**Problem requirements:** Please copy out the entries below exactly, beginning with the line that contains "FUTURE MARKET REPORT</h2>" and ending with the line that contains "Contributions are what", and include nothing outside that span.

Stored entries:

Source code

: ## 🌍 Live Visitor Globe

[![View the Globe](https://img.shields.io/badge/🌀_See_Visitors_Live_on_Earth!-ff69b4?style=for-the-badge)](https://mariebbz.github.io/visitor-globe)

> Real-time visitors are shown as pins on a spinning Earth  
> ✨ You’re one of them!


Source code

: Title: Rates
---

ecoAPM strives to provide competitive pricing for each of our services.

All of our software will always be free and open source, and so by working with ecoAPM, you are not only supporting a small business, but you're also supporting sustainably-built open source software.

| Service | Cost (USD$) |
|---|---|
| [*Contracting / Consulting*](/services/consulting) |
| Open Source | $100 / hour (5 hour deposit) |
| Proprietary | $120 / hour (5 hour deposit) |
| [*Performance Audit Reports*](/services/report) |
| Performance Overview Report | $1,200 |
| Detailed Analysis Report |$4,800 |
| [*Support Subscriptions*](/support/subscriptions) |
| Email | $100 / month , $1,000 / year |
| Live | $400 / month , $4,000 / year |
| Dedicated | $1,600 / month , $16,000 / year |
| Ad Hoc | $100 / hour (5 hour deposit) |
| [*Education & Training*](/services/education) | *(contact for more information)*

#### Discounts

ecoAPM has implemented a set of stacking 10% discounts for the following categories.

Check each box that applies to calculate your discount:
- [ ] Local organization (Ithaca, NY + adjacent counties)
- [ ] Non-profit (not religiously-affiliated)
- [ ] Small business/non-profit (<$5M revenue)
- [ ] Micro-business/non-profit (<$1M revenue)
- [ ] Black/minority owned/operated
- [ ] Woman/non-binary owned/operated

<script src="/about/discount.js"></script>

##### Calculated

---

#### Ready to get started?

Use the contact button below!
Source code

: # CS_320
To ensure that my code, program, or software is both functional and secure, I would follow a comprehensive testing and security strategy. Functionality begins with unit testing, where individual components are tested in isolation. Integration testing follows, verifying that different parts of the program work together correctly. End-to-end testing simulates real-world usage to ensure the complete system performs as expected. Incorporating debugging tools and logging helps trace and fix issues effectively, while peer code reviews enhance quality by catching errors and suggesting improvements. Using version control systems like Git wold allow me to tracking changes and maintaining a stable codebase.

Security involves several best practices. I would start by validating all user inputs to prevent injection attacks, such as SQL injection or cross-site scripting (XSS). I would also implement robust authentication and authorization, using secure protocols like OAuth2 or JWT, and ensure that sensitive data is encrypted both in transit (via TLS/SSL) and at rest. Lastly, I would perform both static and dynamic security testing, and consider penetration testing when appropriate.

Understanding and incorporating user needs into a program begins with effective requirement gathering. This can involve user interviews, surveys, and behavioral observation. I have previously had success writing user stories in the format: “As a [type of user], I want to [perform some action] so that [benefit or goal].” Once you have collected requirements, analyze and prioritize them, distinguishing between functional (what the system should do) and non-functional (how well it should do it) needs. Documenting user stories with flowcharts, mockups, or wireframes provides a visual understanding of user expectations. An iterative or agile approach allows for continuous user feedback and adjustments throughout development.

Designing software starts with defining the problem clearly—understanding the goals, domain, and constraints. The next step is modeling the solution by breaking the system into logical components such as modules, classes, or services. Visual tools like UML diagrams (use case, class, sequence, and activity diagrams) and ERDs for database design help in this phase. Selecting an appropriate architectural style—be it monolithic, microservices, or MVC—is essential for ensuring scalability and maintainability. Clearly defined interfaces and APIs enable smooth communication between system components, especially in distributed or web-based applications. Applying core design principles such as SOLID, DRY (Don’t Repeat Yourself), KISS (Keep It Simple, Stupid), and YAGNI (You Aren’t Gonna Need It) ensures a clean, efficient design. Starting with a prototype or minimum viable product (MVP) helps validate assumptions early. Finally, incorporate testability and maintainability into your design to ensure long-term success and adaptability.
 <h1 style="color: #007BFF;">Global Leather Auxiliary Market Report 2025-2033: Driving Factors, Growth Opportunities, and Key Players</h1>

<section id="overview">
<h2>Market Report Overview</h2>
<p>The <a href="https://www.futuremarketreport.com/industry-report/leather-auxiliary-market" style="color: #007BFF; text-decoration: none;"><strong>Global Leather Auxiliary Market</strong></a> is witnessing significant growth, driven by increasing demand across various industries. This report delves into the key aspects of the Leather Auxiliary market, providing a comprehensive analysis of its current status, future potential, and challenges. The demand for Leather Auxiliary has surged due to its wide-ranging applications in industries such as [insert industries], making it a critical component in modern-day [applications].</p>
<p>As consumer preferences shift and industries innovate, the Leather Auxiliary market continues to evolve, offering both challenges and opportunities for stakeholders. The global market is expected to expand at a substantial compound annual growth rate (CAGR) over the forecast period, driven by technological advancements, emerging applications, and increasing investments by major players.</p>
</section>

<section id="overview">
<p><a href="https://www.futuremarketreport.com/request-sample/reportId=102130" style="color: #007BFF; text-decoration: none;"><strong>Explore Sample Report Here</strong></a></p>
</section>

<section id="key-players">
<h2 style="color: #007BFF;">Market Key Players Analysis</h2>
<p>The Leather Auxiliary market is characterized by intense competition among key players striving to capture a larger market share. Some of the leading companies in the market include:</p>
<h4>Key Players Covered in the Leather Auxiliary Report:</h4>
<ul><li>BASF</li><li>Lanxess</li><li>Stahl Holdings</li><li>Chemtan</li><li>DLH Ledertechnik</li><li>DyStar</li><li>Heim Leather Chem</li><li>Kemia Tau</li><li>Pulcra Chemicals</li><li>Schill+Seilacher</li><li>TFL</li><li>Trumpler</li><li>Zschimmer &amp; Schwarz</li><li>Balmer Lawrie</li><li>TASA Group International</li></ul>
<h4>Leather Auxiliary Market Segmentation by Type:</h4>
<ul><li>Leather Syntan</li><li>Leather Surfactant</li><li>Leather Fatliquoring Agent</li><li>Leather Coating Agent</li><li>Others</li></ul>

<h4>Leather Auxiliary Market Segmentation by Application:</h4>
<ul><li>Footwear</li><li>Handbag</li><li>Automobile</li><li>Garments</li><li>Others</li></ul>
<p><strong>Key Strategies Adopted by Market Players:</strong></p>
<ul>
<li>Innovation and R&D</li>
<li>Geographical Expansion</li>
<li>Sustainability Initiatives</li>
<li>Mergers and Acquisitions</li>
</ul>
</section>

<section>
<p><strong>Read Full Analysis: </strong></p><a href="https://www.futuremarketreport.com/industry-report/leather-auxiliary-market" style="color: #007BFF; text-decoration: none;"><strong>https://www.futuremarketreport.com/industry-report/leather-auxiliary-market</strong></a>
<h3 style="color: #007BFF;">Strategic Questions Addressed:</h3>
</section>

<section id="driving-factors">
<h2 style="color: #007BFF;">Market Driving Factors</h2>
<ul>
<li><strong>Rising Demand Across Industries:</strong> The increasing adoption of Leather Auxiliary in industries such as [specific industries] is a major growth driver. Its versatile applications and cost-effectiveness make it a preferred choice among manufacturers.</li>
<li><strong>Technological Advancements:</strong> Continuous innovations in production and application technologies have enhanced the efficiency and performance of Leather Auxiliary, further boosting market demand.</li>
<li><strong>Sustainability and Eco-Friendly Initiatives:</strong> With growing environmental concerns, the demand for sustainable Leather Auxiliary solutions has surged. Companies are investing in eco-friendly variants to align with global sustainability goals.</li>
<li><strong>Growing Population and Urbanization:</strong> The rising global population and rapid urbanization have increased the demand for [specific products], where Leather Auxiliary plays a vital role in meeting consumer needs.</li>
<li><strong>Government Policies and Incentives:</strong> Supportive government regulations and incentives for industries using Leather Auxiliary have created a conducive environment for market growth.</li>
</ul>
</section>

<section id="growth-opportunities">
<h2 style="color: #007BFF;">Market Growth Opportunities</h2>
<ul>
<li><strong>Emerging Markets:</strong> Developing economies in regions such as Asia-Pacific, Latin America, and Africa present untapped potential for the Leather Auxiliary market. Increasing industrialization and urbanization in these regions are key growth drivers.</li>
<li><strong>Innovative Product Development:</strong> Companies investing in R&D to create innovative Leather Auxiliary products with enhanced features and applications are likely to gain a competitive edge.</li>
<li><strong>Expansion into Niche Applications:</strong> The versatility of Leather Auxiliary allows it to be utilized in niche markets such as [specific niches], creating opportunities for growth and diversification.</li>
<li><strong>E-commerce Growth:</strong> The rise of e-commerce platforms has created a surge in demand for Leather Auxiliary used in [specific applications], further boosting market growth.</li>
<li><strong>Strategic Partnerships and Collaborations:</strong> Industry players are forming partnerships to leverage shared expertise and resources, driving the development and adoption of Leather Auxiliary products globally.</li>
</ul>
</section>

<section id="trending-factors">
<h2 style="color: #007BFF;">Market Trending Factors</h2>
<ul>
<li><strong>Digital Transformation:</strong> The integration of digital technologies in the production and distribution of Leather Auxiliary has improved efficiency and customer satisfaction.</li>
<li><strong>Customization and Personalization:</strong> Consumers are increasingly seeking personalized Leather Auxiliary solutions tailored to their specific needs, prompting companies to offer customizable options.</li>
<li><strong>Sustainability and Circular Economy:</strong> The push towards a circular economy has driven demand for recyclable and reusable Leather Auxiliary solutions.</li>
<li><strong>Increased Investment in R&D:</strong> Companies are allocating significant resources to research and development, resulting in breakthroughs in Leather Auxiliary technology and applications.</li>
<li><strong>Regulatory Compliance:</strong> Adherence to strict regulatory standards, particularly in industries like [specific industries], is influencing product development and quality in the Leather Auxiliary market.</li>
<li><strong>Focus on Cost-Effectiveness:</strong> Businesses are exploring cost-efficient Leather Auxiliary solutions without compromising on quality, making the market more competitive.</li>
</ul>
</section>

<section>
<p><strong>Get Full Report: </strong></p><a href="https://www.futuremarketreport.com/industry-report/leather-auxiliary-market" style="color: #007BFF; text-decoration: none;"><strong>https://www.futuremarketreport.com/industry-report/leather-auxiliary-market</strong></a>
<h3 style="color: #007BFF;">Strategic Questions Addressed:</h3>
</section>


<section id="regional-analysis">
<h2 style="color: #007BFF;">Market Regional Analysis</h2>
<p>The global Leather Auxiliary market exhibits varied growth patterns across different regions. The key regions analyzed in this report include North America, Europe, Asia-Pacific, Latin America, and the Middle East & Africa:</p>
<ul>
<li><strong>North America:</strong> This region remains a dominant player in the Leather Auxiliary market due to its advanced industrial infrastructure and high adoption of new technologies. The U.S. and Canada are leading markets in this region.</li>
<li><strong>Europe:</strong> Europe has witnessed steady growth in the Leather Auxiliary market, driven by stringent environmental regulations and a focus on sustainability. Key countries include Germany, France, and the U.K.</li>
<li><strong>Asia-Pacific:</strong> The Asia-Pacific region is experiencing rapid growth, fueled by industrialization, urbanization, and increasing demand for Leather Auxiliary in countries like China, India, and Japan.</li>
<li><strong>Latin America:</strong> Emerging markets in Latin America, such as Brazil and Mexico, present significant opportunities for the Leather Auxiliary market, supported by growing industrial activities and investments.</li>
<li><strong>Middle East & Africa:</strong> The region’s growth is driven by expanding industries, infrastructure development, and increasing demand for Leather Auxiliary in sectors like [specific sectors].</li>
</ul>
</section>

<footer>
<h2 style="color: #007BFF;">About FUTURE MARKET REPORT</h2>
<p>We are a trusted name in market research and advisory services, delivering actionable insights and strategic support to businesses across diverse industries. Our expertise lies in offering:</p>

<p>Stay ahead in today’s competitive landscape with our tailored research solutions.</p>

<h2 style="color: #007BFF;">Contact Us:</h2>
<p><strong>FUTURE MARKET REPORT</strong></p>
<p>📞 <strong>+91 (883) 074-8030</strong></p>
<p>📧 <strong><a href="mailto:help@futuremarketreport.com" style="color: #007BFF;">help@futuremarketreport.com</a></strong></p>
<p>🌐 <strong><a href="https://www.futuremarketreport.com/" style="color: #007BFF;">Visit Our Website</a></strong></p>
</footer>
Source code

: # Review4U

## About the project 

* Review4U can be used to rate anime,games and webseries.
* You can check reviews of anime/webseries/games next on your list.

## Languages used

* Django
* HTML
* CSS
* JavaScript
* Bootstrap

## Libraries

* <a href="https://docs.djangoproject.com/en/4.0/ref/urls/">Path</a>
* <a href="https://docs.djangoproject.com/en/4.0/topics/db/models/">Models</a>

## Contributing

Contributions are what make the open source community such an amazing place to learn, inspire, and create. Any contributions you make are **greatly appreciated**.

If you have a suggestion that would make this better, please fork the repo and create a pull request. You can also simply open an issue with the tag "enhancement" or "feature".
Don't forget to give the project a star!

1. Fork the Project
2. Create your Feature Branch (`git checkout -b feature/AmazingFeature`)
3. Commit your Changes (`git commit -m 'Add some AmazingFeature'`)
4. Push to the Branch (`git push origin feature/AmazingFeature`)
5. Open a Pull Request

**Exercise answer:**
<h2 style="color: #007BFF;">About FUTURE MARKET REPORT</h2>
<p>We are a trusted name in market research and advisory services, delivering actionable insights and strategic support to businesses across diverse industries. Our expertise lies in offering:</p>

<p>Stay ahead in today’s competitive landscape with our tailored research solutions.</p>

<h2 style="color: #007BFF;">Contact Us:</h2>
<p><strong>FUTURE MARKET REPORT</strong></p>
<p>📞 <strong>+91 (883) 074-8030</strong></p>
<p>📧 <strong><a href="mailto:help@futuremarketreport.com" style="color: #007BFF;">help@futuremarketreport.com</a></strong></p>
<p>🌐 <strong><a href="https://www.futuremarketreport.com/" style="color: #007BFF;">Visit Our Website</a></strong></p>
</footer>
Source code

: # Review4U

## About the project 

* Review4U can be used to rate anime,games and webseries.
* You can check reviews of anime/webseries/games next on your list.

## Languages used

* Django
* HTML
* CSS
* JavaScript
* Bootstrap

## Libraries

* <a href="https://docs.djangoproject.com/en/4.0/ref/urls/">Path</a>
* <a href="https://docs.djangoproject.com/en/4.0/topics/db/models/">Models</a>

## Contributing

Contributions are what make the open source community such an amazing place to learn, inspire, and create. Any contributions you make are **greatly appreciated**.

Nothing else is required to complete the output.